**Required action**.
Return, exactly as written, all lines from the line containing "implementation tends to" to the end of the entries below, with both ends included.

-------

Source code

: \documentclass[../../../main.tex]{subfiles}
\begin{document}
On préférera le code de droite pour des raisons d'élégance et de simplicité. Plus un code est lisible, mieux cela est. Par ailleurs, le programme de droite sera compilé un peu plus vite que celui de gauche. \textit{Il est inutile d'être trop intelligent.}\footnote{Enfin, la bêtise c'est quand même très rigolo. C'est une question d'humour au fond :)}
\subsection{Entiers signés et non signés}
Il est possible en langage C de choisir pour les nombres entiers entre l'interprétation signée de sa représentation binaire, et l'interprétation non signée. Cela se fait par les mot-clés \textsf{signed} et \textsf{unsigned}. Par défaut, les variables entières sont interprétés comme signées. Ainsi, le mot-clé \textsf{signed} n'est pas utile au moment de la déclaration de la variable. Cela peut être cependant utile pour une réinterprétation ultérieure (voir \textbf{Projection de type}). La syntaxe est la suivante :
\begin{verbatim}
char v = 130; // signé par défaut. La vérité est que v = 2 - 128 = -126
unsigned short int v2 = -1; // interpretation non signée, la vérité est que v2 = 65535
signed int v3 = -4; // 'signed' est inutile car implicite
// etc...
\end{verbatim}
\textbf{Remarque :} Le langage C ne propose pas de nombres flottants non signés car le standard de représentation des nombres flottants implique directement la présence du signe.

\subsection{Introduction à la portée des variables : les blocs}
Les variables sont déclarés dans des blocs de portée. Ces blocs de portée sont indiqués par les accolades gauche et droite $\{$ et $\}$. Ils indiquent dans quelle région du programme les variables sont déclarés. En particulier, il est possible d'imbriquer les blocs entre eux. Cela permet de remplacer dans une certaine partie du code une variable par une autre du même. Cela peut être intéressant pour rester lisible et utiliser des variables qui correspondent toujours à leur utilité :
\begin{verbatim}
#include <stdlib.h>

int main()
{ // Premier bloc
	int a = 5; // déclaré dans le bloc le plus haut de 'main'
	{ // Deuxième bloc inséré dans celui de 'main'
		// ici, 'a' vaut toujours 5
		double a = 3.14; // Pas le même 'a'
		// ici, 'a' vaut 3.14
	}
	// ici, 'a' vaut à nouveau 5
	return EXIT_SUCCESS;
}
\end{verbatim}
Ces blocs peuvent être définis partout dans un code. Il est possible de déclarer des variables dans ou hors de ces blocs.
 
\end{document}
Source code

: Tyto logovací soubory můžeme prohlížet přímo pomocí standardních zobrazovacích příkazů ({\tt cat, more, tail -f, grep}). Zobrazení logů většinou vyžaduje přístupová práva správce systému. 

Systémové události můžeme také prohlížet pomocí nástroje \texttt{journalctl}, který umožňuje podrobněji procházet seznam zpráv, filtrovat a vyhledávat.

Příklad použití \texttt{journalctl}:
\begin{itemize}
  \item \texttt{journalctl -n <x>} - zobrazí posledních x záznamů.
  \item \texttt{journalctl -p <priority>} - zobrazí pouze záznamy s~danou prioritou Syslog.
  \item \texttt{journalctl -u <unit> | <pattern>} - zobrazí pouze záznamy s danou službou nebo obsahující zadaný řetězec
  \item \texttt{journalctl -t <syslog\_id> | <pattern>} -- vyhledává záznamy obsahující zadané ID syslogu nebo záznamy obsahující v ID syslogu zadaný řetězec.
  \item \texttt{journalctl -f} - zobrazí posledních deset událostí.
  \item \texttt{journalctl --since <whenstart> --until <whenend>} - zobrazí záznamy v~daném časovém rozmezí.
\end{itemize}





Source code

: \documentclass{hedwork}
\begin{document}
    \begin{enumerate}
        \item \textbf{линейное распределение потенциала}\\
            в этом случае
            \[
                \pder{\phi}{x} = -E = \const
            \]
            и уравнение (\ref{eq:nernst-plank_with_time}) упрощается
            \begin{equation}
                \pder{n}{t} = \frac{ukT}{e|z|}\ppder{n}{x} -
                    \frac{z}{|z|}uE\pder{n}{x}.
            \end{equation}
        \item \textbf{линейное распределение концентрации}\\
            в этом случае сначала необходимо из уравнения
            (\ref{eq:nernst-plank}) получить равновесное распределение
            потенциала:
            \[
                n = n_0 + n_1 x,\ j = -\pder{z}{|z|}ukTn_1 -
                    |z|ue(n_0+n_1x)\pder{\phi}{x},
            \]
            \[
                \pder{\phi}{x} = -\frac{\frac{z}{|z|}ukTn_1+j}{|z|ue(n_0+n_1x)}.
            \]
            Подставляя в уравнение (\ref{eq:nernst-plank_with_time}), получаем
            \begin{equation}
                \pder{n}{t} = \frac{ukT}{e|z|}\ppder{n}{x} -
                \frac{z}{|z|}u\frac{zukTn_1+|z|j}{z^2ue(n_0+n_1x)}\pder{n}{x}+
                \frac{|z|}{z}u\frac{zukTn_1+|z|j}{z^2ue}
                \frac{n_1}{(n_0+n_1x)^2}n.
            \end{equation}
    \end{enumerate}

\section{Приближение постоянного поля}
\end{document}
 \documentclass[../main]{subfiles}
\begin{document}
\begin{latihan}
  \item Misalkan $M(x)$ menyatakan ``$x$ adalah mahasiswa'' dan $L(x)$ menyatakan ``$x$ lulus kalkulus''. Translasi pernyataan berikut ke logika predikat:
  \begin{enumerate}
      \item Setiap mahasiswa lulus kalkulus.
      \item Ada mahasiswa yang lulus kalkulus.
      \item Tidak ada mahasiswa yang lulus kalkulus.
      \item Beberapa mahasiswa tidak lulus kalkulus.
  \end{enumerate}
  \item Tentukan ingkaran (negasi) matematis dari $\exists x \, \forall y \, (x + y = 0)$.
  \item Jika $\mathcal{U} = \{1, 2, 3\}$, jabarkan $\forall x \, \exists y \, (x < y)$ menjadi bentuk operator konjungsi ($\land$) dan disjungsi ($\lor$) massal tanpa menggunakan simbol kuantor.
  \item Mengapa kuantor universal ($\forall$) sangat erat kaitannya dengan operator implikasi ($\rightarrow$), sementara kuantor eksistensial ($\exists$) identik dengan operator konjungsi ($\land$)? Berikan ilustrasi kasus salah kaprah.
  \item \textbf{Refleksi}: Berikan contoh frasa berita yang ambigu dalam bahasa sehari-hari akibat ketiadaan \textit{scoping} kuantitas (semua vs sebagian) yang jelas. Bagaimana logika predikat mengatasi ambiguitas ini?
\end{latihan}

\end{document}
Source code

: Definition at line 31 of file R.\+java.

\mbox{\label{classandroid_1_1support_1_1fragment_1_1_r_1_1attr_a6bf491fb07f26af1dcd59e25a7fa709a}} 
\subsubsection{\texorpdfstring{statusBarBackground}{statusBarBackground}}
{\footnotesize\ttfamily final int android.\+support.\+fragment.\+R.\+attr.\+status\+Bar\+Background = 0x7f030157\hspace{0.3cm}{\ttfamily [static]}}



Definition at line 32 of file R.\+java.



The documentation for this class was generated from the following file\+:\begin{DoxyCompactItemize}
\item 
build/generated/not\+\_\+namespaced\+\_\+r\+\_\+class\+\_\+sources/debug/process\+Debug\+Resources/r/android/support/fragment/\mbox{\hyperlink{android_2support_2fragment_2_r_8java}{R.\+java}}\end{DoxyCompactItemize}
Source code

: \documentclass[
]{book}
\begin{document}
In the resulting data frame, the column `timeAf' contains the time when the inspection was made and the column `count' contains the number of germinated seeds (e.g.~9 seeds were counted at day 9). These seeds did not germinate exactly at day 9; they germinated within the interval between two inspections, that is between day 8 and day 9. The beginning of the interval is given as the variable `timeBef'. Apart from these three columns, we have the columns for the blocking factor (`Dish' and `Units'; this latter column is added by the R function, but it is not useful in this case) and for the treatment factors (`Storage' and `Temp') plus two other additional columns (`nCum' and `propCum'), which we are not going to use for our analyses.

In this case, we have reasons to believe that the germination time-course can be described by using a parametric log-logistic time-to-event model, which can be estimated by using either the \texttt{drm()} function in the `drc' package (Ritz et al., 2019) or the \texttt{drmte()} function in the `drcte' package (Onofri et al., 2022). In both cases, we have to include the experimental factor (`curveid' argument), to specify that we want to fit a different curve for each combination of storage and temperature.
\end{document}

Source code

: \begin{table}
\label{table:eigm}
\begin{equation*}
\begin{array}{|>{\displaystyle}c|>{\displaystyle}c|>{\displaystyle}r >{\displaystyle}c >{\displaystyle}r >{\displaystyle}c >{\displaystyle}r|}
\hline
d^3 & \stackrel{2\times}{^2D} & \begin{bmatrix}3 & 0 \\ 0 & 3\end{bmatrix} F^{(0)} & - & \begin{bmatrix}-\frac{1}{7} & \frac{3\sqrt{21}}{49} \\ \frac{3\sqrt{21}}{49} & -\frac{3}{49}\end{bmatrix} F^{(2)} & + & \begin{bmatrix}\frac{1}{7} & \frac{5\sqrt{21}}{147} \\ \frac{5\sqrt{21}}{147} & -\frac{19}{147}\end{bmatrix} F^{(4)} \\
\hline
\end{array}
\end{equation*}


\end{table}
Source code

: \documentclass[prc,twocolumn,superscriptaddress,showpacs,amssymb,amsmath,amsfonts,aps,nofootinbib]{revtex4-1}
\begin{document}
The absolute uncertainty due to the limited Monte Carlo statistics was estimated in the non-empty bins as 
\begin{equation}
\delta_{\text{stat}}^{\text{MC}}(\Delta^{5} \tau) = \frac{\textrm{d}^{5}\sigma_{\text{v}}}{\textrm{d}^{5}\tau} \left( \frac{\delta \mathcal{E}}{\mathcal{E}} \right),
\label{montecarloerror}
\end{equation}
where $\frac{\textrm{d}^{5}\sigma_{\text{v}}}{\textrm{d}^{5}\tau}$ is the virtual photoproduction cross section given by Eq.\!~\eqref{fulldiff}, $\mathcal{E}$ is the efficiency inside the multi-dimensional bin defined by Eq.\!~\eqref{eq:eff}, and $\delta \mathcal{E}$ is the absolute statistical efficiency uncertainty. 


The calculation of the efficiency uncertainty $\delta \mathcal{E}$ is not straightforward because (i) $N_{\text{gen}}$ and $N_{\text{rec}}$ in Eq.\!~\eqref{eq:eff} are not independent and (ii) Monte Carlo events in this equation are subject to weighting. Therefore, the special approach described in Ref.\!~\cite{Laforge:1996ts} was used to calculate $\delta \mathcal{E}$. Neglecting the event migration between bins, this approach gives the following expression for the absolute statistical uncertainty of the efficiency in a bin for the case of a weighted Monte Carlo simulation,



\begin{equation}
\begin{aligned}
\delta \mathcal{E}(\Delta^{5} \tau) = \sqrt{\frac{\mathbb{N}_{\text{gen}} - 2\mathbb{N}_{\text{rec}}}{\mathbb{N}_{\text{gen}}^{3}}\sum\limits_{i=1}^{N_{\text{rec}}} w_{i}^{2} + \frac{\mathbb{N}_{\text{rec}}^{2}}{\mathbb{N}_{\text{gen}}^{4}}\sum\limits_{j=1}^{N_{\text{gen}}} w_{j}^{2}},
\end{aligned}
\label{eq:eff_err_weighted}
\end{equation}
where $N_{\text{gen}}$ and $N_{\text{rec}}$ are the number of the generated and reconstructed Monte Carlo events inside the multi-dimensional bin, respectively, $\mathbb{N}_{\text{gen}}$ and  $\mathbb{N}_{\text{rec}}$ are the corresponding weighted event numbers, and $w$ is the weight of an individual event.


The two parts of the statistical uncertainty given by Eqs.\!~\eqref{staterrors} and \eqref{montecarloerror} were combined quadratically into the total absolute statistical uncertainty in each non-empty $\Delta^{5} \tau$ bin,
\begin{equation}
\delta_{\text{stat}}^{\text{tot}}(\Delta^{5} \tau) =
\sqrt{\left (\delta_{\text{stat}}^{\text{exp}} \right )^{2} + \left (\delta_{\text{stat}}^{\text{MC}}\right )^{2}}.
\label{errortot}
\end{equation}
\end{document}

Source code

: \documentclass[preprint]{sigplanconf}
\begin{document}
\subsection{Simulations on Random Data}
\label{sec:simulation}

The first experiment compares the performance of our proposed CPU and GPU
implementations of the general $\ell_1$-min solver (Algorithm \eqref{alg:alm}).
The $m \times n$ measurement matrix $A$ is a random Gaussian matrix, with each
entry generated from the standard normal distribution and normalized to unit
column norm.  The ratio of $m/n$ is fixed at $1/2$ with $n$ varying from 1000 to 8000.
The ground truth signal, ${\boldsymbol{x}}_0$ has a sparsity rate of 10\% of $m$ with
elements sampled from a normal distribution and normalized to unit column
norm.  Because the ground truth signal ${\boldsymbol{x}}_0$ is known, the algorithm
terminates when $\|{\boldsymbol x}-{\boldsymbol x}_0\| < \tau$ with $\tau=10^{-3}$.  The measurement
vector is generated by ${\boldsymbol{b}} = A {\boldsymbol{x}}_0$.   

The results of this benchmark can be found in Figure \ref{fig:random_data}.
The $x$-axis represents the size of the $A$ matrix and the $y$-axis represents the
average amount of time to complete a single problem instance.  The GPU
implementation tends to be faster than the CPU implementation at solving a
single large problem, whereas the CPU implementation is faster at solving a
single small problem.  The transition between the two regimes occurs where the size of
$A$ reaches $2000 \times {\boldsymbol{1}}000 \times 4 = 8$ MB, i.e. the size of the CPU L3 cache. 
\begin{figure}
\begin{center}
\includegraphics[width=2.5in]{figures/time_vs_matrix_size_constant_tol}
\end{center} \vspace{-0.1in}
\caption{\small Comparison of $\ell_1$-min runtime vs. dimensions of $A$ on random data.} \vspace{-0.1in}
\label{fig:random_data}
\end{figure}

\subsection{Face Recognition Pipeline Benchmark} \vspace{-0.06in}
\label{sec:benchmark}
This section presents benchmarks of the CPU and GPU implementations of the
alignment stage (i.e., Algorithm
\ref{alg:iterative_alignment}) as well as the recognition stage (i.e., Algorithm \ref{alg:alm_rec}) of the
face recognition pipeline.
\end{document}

-------

**Finished task**.
implementation tends to be faster than the CPU implementation at solving a
single large problem, whereas the CPU implementation is faster at solving a
single small problem.  The transition between the two regimes occurs where the size of
$A$ reaches $2000 \times {\boldsymbol{1}}000 \times 4 = 8$ MB, i.e. the size of the CPU L3 cache. 
\begin{figure}
\begin{center}
\includegraphics[width=2.5in]{figures/time_vs_matrix_size_constant_tol}
\end{center} \vspace{-0.1in}
\caption{\small Comparison of $\ell_1$-min runtime vs. dimensions of $A$ on random data.} \vspace{-0.1in}
\label{fig:random_data}
\end{figure}

\subsection{Face Recognition Pipeline Benchmark} \vspace{-0.06in}
\label{sec:benchmark}
This section presents benchmarks of the CPU and GPU implementations of the
alignment stage (i.e., Algorithm
\ref{alg:iterative_alignment}) as well as the recognition stage (i.e., Algorithm \ref{alg:alm_rec}) of the
face recognition pipeline.
\end{document}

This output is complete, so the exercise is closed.